Es ist noch gar nicht so lange her, da herrschte Krieg in Deutschland – mit Worten. Cora E. war mit ihren Heidelberger Kumpels von Advanced Chemistry damals mittendrin als Vertreterin der reinen Lehre, nach der HipHop so original gelebt werden mußte wie in den Ghettos der USA. Ihre Reimfertigkeiten perfektionierte sie auf unzähligen Freestyle-Battles quer durch die ganze Republik. Und alle zusammen träumten davon, die HipHop-Nation aufzubauen.

Heute ist klar, wie der Krieg ausgegangen ist. Man kann von den Fantastischen 4 halten, was man will, aber die Erfinder des deutschen HipHop sind sie sicher nicht. Und wer erinnert sich schon noch an Coras erste Single von 1993? Immerhin war „Könnt ihr mich hörn?“ ein Meilenstein als erste Veröffentlichung einer deutschen Rapperin. Und während die alten Freunde aus Heidelberg sich aus Frustration in die Privatheit ihrer Studios, internationalen Verbindungen und Produzentenjobs zurückzogen, blieb sie weiter, wofür das „E.“ schon früher stand: Einzelkämpferin. Vielleicht wußte sie manchmal nicht, was sie wollte, das aber mit aller Macht.
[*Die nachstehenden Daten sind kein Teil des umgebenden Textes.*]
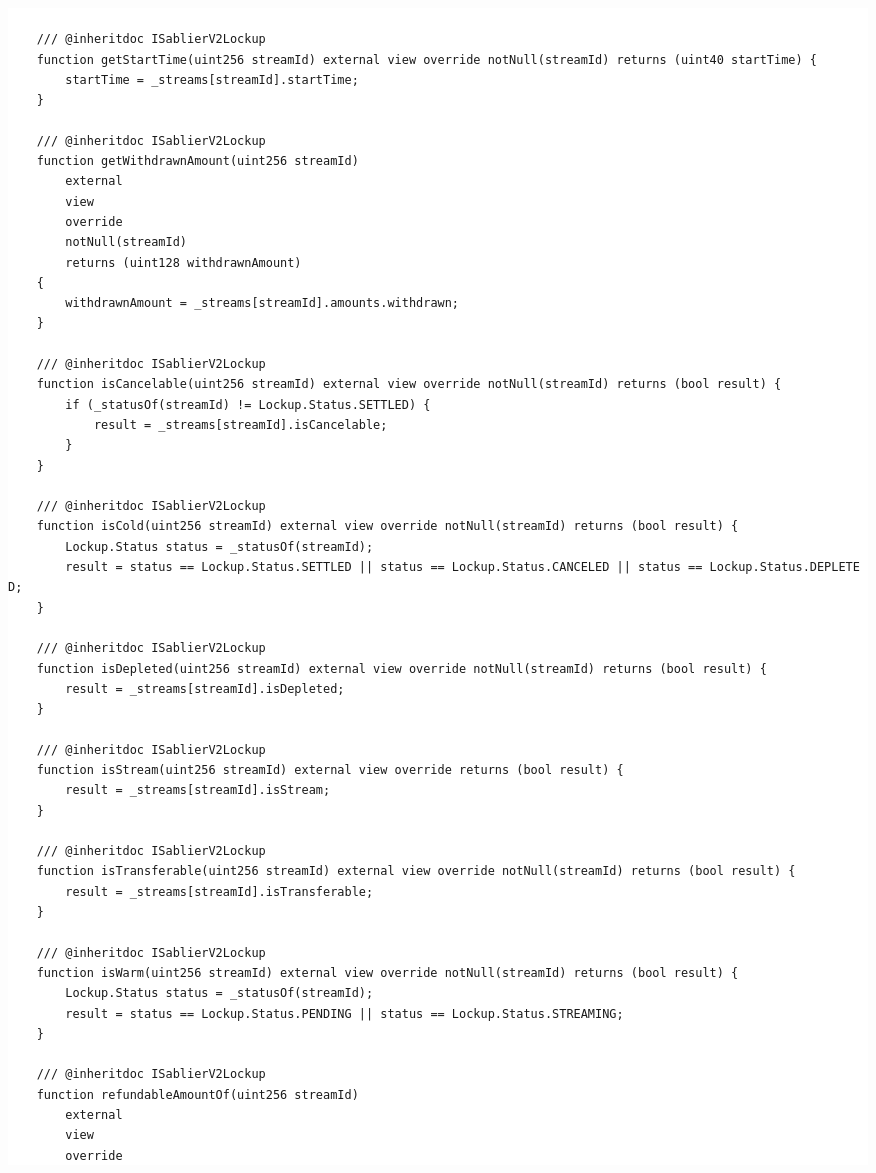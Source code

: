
 ```solidity

    /// @inheritdoc ISablierV2Lockup
    function getStartTime(uint256 streamId) external view override notNull(streamId) returns (uint40 startTime) {
        startTime = _streams[streamId].startTime;
    }

    /// @inheritdoc ISablierV2Lockup
    function getWithdrawnAmount(uint256 streamId)
        external
        view
        override
        notNull(streamId)
        returns (uint128 withdrawnAmount)
    {
        withdrawnAmount = _streams[streamId].amounts.withdrawn;
    }

    /// @inheritdoc ISablierV2Lockup
    function isCancelable(uint256 streamId) external view override notNull(streamId) returns (bool result) {
        if (_statusOf(streamId) != Lockup.Status.SETTLED) {
            result = _streams[streamId].isCancelable;
        }
    }

    /// @inheritdoc ISablierV2Lockup
    function isCold(uint256 streamId) external view override notNull(streamId) returns (bool result) {
        Lockup.Status status = _statusOf(streamId);
        result = status == Lockup.Status.SETTLED || status == Lockup.Status.CANCELED || status == Lockup.Status.DEPLETED;
    }

    /// @inheritdoc ISablierV2Lockup
    function isDepleted(uint256 streamId) external view override notNull(streamId) returns (bool result) {
        result = _streams[streamId].isDepleted;
    }

    /// @inheritdoc ISablierV2Lockup
    function isStream(uint256 streamId) external view override returns (bool result) {
        result = _streams[streamId].isStream;
    }

    /// @inheritdoc ISablierV2Lockup
    function isTransferable(uint256 streamId) external view override notNull(streamId) returns (bool result) {
        result = _streams[streamId].isTransferable;
    }

    /// @inheritdoc ISablierV2Lockup
    function isWarm(uint256 streamId) external view override notNull(streamId) returns (bool result) {
        Lockup.Status status = _statusOf(streamId);
        result = status == Lockup.Status.PENDING || status == Lockup.Status.STREAMING;
    }

    /// @inheritdoc ISablierV2Lockup
    function refundableAmountOf(uint256 streamId)
        external
        view
        override
```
Aktiv blieb sie die ganze Zeit, aber an Plattenmachen war nicht zu denken. Während Schwester S. mit Hilfe des Rödelheim Hartreim Projekt als HipHop-Mädelwunder gefeiert wurde, verdiente sie ein bißchen Geld als Mitglied des „Urban Culture Teams“, das im Rahmenprogramm für die Streetball-Veranstaltungen von adidas „Fun für jedermann“ ablieferte, wie es die Pressemitteilungen der Herzogenauracher versprachen. Kurz darauf wurde genau diese Klientel von Tic Tac Toe weit erfolgreicher bedient.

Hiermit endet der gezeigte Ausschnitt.